Enabling IP-Preserving Computations on Sensitive Data

Machine learning and AI needs domain-specific data to be trained for its various use cases. Often this data is sensitive and falls under various privacy regulations. In this article we will introduce the Apheris Compute Gateway as a solution for contributing sensitive data to ML projects.
Jan Stuecke
Product Marketing
Published 8 May 2023

Today, every organization faces more and more regulation when it comes to data. GDPR, HIPAA, PCI, CCPA to name but a few. And we all know, regulators won’t stop there. Most recently, the US published a strategy paper [1] outlining guidelines to strengthen privacy rights but also enable data collaboration on analytics and machine learning. One can perceive regulations as an unnecessary burden… or as an ask by our society to do better.

For example, GDPR formulates the perspective, that personal information of an individual is their intellectual property and must be treated, in a way, like proprietary data of a company. On the other hand, we all understand that tomorrow collaborations based on sensitive data become quite important to solve pressing questions on earth and that machine learning will play a crucial role.
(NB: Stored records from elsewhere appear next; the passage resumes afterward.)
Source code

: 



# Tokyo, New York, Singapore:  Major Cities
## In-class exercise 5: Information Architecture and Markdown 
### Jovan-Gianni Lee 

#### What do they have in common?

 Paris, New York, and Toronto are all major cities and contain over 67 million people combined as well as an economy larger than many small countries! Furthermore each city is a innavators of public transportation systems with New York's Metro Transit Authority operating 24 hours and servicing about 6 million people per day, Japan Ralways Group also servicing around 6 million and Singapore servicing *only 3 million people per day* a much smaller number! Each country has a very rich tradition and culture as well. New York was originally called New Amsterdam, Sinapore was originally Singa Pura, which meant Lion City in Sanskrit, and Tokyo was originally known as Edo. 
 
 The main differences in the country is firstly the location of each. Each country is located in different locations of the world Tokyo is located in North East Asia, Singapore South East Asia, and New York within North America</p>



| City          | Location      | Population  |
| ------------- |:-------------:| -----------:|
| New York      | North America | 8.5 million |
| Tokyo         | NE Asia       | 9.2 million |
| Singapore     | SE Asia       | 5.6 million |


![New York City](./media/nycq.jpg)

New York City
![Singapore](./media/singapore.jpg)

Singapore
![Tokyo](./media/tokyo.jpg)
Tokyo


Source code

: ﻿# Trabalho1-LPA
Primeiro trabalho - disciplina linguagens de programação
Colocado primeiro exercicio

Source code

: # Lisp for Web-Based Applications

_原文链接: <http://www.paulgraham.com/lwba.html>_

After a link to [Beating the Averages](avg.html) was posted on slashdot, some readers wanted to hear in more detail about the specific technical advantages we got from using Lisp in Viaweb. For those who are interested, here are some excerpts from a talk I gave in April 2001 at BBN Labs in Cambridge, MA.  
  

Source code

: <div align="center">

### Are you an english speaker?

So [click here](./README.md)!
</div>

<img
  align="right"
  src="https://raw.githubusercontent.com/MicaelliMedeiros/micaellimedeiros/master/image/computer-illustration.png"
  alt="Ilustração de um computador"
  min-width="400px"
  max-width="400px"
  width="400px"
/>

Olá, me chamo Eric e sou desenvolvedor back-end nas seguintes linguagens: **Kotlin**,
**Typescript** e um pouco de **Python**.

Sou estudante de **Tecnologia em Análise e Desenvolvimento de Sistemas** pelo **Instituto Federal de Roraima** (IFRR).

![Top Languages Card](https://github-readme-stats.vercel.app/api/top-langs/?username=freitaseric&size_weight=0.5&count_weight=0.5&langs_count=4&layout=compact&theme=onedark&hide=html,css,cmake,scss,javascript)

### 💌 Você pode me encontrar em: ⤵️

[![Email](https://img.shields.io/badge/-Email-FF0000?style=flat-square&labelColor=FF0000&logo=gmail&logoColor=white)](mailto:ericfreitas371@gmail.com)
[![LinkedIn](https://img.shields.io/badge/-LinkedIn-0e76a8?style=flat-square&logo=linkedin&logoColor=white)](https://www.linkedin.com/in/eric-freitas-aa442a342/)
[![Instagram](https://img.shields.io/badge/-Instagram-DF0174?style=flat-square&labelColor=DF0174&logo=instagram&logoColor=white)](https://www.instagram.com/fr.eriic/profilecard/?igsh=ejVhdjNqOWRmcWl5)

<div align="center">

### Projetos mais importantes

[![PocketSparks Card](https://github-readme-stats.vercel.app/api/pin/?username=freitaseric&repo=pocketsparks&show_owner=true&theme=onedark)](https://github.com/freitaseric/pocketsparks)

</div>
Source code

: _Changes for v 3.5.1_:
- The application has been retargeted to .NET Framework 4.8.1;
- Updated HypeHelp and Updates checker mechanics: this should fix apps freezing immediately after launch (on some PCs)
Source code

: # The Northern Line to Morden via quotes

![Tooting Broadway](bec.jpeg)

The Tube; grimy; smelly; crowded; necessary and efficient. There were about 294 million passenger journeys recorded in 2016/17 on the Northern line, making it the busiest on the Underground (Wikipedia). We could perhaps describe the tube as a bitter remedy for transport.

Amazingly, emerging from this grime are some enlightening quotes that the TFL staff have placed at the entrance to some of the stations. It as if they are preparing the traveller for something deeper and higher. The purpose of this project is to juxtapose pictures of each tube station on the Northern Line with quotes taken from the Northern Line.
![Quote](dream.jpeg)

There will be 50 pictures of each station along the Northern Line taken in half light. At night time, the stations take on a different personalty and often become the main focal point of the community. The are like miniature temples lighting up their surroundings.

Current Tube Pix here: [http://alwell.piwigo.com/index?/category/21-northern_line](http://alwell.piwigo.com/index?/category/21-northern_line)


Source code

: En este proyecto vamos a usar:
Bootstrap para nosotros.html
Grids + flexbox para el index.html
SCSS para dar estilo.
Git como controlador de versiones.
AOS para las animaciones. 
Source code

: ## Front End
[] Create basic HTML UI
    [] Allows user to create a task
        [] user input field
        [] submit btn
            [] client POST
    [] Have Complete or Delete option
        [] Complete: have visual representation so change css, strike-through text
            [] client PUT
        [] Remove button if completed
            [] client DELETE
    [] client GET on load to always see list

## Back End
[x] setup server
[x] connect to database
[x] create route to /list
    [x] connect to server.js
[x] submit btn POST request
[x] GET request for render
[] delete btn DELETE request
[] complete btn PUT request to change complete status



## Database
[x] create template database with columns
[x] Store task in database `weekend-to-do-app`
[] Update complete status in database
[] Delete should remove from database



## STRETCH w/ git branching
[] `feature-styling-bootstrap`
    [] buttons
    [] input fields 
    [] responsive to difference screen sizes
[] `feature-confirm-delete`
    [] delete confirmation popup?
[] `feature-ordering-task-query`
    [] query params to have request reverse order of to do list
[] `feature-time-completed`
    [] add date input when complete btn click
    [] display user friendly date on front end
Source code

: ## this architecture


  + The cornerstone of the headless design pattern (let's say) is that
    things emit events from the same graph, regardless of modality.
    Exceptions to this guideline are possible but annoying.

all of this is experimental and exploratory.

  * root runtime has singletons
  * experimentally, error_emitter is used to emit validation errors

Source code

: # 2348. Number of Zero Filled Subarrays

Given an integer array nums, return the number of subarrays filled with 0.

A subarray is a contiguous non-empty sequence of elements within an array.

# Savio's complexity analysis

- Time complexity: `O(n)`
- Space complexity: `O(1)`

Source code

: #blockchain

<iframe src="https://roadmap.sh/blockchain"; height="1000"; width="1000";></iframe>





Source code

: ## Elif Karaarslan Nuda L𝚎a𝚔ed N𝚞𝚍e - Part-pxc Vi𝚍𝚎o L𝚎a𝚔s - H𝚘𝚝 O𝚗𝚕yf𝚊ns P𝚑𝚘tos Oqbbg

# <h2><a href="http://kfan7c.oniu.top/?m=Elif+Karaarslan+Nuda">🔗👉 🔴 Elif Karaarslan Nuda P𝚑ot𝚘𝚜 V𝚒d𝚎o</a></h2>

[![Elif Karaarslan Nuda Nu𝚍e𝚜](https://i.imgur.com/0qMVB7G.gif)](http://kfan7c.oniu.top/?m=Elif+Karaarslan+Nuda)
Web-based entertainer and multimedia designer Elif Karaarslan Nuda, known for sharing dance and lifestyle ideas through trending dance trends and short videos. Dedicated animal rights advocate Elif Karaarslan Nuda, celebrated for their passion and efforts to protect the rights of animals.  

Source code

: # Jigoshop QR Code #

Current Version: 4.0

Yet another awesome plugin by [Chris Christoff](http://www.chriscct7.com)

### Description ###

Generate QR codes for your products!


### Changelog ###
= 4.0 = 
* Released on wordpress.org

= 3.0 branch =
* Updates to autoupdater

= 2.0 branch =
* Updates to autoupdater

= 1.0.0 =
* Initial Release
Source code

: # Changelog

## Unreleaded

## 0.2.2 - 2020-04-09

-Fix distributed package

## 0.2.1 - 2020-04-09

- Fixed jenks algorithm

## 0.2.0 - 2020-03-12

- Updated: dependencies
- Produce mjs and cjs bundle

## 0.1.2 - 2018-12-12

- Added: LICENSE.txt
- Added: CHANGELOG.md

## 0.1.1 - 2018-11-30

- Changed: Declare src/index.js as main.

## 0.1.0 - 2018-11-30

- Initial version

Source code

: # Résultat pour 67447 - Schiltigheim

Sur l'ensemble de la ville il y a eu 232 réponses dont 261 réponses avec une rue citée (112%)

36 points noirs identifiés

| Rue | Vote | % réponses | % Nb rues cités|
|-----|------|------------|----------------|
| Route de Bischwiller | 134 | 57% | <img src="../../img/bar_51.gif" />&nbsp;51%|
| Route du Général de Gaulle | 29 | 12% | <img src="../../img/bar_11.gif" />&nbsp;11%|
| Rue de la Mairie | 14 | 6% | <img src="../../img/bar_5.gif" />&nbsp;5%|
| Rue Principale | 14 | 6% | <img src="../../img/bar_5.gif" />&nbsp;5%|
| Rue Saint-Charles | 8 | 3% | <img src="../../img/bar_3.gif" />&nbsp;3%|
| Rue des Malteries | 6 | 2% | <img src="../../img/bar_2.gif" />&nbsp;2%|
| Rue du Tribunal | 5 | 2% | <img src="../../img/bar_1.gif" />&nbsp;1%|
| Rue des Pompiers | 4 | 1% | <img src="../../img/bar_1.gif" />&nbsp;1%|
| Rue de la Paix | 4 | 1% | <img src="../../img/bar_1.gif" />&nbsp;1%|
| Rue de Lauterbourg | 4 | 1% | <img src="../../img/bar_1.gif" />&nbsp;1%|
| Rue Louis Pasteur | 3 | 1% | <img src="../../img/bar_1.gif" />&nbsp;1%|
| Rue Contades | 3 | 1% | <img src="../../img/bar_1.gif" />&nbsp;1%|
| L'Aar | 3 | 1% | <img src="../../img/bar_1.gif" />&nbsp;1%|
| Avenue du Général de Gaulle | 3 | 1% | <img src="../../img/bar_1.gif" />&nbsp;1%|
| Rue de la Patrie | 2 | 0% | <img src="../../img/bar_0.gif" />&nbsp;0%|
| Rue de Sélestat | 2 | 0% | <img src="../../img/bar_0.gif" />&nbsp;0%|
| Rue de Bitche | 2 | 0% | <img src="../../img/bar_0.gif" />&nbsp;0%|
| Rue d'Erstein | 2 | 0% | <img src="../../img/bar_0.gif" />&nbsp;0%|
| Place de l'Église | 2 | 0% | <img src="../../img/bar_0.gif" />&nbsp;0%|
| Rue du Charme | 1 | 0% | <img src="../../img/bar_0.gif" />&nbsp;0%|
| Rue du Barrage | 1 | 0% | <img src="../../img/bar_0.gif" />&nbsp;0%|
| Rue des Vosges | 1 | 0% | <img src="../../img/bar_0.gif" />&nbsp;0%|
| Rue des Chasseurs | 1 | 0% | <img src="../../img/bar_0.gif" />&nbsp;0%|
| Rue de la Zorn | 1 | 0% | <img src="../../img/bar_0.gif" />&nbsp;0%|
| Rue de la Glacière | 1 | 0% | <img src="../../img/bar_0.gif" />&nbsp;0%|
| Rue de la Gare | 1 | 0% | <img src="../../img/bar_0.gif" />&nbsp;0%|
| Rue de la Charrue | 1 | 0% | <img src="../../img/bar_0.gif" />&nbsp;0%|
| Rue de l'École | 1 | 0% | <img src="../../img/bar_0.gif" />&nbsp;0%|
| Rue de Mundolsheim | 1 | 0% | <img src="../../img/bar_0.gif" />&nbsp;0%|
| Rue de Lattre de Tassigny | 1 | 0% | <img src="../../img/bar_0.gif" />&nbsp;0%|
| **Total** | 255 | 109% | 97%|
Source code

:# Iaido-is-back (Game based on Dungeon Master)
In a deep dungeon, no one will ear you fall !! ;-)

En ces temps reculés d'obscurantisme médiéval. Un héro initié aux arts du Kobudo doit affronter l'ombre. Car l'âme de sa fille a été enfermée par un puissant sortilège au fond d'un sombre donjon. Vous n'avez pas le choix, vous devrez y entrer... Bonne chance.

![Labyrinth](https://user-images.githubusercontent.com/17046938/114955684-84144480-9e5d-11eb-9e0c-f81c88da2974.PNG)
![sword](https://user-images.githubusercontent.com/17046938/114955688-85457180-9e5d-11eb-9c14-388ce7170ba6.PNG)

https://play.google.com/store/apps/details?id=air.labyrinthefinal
TL;DR: In this post, we will look at the architecture of the Apheris platform for federated learning with a special focus on the Compute Gateway. We will see how it enables secure and privacy-preserving computations for everyone. As a Germany-based company, we had to find a powerful, scalable, and integrated yet adaptive solution, compliant even with the most restrictive regulations.

Privacy-Preserving Computations

Let’s start with defining some key terms.  

A data custodian is an organization that wants to provide data to machine learning or analytics projects without giving data away or allowing direct access.

Privacy-preserving for Apheris means that data never moves outside of a data custodians’ environment. In addition, data will never be directly accessible by the outside (not even by Apheris). On the other hand, a machine learning model is the intellectual property of a third party, and it should be treated with the same care and privacy in mind.

Federated learning with Apheris enables the separation of data, model and computation on any data while still achieving the same quality of computational results. This is what we mean by privacy-preserving computations.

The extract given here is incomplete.